▸ **TASK DIRECTIONS**
How many lines of these entries include the string "tree"? State the number alone.

--- START ---

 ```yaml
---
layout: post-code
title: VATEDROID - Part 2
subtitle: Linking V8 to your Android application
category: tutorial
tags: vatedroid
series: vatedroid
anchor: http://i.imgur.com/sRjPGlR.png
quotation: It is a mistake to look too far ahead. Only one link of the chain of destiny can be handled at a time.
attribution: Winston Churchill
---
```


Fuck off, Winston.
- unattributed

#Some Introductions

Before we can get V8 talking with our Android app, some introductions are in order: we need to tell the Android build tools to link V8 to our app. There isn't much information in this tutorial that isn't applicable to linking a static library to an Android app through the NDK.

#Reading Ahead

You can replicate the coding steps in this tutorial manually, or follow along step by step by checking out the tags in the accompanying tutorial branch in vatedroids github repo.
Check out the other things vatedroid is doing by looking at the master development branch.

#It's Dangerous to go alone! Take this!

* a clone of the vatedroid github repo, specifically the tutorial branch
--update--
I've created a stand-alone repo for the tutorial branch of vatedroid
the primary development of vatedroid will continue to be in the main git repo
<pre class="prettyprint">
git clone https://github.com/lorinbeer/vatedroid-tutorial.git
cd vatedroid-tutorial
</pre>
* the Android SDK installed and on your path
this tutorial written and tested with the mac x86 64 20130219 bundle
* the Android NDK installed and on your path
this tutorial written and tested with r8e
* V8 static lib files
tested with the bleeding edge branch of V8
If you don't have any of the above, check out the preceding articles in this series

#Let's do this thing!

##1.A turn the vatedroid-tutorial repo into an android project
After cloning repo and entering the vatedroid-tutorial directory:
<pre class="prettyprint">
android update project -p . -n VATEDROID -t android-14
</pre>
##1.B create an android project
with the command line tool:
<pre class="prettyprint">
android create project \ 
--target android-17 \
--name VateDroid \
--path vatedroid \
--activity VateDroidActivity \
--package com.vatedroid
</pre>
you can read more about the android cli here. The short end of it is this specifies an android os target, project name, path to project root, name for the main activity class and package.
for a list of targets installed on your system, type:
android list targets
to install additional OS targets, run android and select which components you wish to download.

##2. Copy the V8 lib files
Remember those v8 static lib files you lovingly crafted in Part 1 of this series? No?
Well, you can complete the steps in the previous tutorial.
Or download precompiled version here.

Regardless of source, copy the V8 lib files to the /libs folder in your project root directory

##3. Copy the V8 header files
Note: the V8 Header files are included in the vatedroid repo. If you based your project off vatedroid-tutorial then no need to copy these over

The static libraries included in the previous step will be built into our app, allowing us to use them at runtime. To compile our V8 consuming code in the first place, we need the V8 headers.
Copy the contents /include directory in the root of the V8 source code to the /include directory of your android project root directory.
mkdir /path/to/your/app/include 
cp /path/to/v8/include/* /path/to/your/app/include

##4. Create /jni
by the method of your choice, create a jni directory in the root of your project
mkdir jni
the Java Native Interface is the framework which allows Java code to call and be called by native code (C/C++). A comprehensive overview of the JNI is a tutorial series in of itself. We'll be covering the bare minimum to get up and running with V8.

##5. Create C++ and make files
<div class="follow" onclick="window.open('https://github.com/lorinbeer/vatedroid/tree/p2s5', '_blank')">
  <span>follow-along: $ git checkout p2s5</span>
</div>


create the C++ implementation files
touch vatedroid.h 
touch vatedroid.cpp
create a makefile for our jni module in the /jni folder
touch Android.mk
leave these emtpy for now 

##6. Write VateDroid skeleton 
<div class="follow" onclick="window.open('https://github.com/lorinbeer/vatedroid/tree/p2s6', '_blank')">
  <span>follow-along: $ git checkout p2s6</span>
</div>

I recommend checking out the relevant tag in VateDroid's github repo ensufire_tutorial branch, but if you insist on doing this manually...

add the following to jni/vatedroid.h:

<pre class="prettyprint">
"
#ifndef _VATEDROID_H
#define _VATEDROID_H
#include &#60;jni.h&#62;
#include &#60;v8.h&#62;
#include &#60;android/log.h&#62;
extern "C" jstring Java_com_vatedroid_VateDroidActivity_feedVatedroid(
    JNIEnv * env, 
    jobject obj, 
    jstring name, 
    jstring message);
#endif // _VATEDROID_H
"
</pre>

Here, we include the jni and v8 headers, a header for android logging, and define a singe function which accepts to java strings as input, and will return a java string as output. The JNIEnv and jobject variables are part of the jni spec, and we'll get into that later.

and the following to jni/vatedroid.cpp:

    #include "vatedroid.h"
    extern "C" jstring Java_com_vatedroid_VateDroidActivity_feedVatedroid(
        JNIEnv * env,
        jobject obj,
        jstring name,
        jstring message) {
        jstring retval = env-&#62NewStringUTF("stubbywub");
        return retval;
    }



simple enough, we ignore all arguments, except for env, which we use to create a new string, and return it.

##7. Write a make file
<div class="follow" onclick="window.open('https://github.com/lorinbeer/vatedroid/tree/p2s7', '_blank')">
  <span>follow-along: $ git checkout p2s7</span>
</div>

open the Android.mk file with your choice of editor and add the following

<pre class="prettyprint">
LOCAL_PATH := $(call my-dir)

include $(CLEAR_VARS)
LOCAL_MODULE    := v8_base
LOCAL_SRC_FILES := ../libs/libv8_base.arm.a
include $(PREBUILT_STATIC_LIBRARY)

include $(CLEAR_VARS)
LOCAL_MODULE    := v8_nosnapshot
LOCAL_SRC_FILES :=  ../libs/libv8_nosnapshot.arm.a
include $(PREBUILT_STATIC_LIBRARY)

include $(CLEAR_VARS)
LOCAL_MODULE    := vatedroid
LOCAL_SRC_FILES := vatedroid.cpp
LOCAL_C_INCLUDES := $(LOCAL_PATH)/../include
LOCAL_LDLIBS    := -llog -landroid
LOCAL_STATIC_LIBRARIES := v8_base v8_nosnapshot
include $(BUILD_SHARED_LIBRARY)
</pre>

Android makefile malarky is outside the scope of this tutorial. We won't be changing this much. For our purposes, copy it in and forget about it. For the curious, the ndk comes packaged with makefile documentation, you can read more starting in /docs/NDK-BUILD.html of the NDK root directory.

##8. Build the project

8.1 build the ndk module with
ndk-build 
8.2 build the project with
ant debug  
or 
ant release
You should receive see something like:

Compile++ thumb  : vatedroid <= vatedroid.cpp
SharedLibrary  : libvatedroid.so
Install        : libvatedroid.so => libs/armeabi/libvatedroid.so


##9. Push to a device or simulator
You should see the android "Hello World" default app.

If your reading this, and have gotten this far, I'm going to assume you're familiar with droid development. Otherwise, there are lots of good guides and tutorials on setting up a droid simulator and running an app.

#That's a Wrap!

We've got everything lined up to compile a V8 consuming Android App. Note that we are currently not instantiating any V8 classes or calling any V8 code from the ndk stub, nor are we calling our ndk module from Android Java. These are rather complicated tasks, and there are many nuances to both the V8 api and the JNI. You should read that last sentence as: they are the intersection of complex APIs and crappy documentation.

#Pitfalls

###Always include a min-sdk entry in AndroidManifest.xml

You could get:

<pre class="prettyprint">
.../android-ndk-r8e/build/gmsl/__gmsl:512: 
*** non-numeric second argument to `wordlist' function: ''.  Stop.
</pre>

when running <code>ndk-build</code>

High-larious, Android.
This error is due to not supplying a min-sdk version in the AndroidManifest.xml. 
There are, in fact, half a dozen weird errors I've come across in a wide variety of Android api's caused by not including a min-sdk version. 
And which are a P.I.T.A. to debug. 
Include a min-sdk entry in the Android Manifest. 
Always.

--- END ---

▸ **THE ANSWER**
3